I was interested in the language. How could I not be? I was surrounded by it. It was in all the place names of my parish. It had left its mark in the syntax and grammar of the spoken English of my community (the one, the both, the every). It was used in my home. When I was little, my parents conversed in it when they didn’t want their children to understand what they were talking about (it was, I suppose, handier than telling us to leave the room). Unfortunately, in a strange parallel of the way the language has become a conflicted issue in Northern Ireland/the North, it was also a bone of contention between them. And my parents contended a lot. 

Both of them were 1920s babies, and each was shaped profoundly shaped by those times. I was never told the details, but snippets slipped out. A paternal grandmother, it was hinted, who had been in or at least attracted to, Cumann na mBan – certainly, her brother was interned in Ballykinlar – I have inherited his autograph book; and a paternal grandfather who emigrated post-partition and didn’t return for decades. My father lived several years of his childhood in New York. He came back to Tyrone in 1933 and, at his new school in Omagh, he wrote his name as “Seamus”. (He had been “Jimmy” in New York. His first name on his birth certificate is “James”). He was known as Seamus for the rest of his life. 

My mother grew up in Carrick-on-Suir, Co Tipperary. Her father was an early recruit to An Garda Síochána. She remarked often to me how strange it was that, during his long service, he was never posted elsewhere. Something to do with with having witnessed some subversive activity, and he  was kept in the one place in case the perpetrator ever came back. The veracity of her musings is something I have no idea about. The silences in my family stretch a long way back. 

Despite being educated at second level in Falcarragh Co Donegal (she hated the place – I think it was here; the fact that numerous online searches have yielded little information seems telling), my mother did not favour Ulster Irish. To be fair, she was also, subsequently, educated through Irish at Carysfort College, Dublin, which probably crystallised her Munster (or Leinster?) Irish. My father’s Irish was of Ulster. This led to long, let’s call them passionate, arguments between them, about how to say the thing right. Saying it right was very important. Despite my flair for language, it scared me. Getting it wrong could lead to a dismissive rebuke from my father; and or an accusation of taking his side from my mother. To this day, my German is better than my Irish. 

And yet, and yet … there were greetings. Salutations. Expressions of affection. Lullabies. I have so  so many cards from my parents written to me in Irish. When my father spoke to me as “a Mháire” (my fetch-name, as I like to now think of it, after hearing Ciaran Carson discoursing), the almost-snarl of his pronunciation wasn’t just his Tyrone accent; it was the deepest way he could express his love, and the emotion growled through it. 
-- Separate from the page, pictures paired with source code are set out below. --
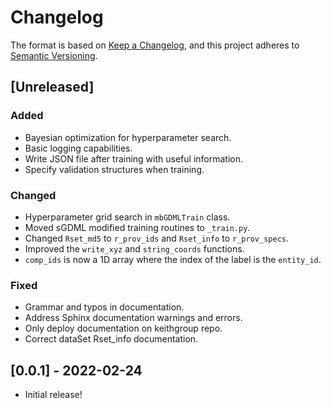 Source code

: # Changelog

The format is based on [Keep a Changelog](https://keepachangelog.com/en/1.0.0/), and this project adheres to [Semantic Versioning](https://semver.org/spec/v2.0.0.html).

## [Unreleased]

### Added

- Bayesian optimization for hyperparameter search.
- Basic logging capabilities.
- Write JSON file after training with useful information.
- Specify validation structures when training.

### Changed

- Hyperparameter grid search in ``mbGDMLTrain`` class.
- Moved sGDML modified training routines to ``_train.py``.
- Changed ``Rset_md5`` to ``r_prov_ids`` and ``Rset_info`` to ``r_prov_specs``.
- Improved the ``write_xyz`` and ``string_coords`` functions.
- ``comp_ids`` is now a 1D array where the index of the label is the ``entity_id``.

### Fixed

- Grammar and typos in documentation.
- Address Sphinx documentation warnings and errors.
- Only deploy documentation on keithgroup repo.
- Correct dataSet Rset_info documentation.

## [0.0.1] - 2022-02-24

- Initial release!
For me, as a child, Irish belonged to my parents, and it was something I could not live up to. I kept falling short. So I sidled away. And yet, I was always listening for it, ears pricked with longing. 

Some years back, after my parents had died, I was asked to write a poem about the townlands of the area I grew up in, the Glendarragh Valley, in Co Fermanagh. I had hoped the poem would eventually make it into my third collection, but that could be a while yet. However, as best as I can say it, this is why Irish is important and why it deserves the same kind of acknowledgement as is given to other minority languages in the UK. And it belongs to us all. As the critic Jonathan Bate somewhat said it in his marvellous book, The Song of the Earth, we dwell in language. So here it is. 

Homelands of Glendarragh


The modern Irish for townland = baile fearainn = land associated with a town or home


The names are survivors, relics; 
seepage of a forgotten language
that signs the features of an altered 
land. So many oaks: the entire 

valley, gleann darrach, thick with them; 
then the ancient forest’s slow fragmenting 
as our Neolithic forebears axe it 
into the big wood, doire mór; the little grove, 

doire beag; the oak ridge, druim na rallach. 
The forest teases with its remnants: 
the snorts of Dernacapplekeagh’s blind 
horses pricking our ears as we strain 

to trace them, while they sidle into shadow. 
The clearances let the land’s shape emerge: 
all those druims amassing in English 
as Fermanagh’s drumlins. Here, each one 

is individual on the tongue:  Drumbrick’s 
badger; Drumcose’s cave; Drumcrin’s tree. 
Even the interruptions get special mention – 
Drumadraghy’s ridge between two fields. 

As the drumlins settle under pasture, tillage, 
a people’s seasonal labour claims them: 
Drumboarty for the milking; Drumcahy 
for chaff; Drumierna for the weaving. 

Some take a family name: Catháin; Macalara. 
In different times – druim Samhna; druim na croise – 
some become holy. From Lack’s, Aghaleague’s,  
bedrock bleakness, among the stones 

of Carn, Edenacloy, a grace, a grá, 
bonds soil and soul; the clay of Cornacrea 
grows tall; Glenarn blossoms; Gortgeeran 
ripens; Oghill’s sacred yews are constant. 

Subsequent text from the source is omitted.